Description of the task.
Copy out every line of the listing in which "functions" appears.

━━━

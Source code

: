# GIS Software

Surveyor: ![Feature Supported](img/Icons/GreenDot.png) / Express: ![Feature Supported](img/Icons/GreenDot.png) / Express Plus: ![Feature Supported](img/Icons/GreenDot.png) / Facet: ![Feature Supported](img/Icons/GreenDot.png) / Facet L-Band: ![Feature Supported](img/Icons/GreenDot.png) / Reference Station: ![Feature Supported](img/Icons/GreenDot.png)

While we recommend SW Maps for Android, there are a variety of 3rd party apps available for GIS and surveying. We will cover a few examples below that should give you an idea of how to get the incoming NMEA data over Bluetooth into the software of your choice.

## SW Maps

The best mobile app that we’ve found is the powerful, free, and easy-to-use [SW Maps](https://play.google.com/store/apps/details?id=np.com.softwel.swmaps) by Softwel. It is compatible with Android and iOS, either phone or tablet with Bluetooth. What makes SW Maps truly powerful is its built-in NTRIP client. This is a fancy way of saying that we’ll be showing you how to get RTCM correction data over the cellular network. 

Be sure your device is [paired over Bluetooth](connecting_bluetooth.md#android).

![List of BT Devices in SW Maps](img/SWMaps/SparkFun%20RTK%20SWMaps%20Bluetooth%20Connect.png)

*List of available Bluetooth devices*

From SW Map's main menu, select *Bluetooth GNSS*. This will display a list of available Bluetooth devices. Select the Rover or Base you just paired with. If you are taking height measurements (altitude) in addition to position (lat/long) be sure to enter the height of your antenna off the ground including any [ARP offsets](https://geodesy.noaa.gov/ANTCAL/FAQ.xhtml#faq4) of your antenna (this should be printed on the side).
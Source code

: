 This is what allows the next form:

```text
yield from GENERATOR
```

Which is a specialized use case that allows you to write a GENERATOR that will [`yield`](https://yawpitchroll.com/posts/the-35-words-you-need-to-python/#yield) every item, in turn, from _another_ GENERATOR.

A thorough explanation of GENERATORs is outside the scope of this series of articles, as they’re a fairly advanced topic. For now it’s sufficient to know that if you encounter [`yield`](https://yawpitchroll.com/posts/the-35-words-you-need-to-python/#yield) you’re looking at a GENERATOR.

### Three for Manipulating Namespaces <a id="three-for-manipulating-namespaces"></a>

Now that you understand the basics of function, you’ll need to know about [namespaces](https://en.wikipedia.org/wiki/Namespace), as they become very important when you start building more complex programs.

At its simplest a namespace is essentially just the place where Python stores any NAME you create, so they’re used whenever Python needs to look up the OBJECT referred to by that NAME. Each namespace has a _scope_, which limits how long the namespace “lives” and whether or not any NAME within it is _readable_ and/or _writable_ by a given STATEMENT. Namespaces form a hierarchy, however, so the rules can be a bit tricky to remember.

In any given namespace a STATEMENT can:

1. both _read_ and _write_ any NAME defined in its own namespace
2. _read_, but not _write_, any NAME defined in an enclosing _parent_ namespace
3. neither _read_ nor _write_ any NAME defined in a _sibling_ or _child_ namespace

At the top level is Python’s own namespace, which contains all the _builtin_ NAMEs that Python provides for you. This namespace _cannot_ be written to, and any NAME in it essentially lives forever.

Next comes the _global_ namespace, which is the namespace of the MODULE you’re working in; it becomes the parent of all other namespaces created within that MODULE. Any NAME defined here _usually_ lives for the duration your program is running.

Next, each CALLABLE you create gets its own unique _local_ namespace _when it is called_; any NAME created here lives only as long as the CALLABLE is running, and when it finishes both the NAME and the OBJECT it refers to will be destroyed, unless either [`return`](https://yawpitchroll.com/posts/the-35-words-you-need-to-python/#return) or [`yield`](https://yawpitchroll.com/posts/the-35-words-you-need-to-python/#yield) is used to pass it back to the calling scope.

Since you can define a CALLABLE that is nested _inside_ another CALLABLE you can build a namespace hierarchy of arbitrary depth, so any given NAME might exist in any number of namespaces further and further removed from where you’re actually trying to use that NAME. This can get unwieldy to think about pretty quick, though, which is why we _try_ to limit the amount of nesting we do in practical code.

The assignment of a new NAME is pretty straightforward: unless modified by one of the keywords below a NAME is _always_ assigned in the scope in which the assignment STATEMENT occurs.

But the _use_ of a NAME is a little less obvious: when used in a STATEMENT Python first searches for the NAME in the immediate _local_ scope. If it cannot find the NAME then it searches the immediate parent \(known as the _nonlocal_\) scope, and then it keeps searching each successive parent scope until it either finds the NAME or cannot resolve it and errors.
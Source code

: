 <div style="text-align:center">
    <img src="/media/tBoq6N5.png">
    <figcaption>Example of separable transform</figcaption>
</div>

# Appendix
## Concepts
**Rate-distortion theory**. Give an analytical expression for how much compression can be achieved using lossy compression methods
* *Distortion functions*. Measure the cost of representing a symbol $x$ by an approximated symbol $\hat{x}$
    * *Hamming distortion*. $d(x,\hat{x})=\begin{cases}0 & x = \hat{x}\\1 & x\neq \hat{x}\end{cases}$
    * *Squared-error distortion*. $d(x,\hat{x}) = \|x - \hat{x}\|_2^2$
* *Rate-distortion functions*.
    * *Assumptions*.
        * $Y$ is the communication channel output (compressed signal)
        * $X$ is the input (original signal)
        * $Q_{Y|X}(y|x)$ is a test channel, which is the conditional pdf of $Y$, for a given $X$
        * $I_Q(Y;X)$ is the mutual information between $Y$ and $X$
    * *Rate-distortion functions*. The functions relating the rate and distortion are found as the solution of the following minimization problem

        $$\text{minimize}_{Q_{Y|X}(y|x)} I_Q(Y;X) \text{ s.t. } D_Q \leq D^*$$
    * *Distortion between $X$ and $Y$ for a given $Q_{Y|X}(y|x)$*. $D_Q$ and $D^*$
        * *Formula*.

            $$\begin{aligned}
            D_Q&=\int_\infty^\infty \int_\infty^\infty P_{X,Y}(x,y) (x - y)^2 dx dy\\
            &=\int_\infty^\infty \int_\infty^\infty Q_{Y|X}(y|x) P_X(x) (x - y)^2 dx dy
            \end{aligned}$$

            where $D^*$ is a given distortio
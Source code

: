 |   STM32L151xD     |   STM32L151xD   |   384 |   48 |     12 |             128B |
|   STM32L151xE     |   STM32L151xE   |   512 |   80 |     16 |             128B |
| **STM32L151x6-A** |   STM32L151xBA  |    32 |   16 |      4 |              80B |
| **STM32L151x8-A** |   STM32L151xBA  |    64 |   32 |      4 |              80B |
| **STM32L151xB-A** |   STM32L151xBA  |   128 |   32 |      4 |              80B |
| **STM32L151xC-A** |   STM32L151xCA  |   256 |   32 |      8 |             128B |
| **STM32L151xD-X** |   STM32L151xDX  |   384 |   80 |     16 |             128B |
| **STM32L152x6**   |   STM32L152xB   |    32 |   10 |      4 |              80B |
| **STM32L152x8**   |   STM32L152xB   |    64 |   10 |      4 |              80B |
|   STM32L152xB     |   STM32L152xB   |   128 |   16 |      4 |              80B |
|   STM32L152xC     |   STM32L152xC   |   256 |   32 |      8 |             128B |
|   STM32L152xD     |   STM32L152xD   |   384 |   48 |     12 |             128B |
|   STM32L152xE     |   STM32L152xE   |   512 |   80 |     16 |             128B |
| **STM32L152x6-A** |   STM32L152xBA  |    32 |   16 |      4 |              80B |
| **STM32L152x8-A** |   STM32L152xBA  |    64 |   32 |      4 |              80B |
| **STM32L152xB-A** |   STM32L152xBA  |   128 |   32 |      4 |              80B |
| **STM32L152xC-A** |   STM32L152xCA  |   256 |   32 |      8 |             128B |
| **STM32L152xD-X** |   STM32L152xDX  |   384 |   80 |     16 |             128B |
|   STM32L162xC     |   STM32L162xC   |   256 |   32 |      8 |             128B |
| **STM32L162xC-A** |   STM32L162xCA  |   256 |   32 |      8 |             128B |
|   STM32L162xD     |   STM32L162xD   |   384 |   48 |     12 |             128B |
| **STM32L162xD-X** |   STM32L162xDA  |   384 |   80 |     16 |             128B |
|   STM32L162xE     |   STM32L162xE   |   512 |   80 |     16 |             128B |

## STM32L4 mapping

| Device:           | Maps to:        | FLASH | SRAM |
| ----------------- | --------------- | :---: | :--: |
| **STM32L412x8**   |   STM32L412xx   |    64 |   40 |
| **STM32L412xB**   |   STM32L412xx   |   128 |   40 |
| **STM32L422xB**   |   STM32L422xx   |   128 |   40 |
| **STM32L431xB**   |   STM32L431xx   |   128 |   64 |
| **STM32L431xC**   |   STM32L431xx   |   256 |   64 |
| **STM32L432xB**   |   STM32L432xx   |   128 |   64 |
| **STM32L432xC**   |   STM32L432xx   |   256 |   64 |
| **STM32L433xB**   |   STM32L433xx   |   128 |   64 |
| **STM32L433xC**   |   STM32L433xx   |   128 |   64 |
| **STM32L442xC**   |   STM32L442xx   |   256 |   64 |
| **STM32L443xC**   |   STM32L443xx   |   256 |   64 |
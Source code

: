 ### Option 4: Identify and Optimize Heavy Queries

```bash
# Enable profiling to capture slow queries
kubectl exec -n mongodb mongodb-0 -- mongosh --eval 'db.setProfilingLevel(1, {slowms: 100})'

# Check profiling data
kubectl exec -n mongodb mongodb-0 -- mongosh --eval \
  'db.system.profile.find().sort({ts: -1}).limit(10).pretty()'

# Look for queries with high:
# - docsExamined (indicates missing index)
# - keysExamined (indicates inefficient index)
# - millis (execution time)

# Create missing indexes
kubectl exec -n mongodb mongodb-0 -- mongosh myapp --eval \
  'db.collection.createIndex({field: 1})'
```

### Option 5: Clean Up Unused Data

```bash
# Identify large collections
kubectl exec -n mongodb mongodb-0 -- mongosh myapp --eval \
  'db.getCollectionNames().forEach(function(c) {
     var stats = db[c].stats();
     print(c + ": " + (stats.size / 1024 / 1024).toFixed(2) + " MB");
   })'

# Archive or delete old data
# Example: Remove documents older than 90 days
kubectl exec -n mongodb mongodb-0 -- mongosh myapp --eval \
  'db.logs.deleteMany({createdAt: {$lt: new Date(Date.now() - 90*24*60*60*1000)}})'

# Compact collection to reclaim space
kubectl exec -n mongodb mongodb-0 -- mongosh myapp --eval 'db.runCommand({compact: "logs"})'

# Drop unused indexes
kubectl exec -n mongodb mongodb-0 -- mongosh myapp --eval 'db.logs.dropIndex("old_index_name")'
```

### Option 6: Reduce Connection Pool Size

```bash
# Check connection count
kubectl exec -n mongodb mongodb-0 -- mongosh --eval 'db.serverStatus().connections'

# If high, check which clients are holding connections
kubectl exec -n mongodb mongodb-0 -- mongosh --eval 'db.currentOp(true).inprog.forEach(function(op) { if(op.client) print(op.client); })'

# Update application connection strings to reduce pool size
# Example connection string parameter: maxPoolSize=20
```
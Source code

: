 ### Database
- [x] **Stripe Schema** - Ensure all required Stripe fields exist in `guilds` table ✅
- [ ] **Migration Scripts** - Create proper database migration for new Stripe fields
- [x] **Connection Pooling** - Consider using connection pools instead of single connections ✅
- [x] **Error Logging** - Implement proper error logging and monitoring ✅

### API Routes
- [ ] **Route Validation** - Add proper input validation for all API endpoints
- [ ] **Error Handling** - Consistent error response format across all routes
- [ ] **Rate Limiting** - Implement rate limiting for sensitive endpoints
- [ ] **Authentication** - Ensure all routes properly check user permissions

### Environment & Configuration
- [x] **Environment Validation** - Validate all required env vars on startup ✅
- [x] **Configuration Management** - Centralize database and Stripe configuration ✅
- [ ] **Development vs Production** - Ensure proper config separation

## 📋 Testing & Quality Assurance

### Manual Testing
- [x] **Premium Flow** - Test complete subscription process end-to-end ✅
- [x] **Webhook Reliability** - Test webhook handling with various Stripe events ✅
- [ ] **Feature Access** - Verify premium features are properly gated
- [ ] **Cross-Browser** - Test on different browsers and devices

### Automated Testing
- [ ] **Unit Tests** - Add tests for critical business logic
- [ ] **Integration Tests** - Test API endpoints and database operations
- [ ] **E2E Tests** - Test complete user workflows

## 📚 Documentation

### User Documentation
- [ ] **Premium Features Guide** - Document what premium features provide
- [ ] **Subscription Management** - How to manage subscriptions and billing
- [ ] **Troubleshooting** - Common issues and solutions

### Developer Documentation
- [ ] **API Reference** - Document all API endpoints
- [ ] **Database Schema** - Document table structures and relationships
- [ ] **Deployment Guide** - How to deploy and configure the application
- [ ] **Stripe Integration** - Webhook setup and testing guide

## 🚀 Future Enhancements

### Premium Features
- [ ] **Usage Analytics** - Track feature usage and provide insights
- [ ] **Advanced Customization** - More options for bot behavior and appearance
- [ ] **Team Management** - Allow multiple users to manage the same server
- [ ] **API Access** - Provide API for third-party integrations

━━━

Answer box.
* *Distortion functions*. Measure the cost of representing a symbol $x$ by an approximated symbol $\hat{x}$
* *Rate-distortion functions*.
    * *Rate-distortion functions*. The functions relating the rate and distortion are found as the solution of the following minimization problem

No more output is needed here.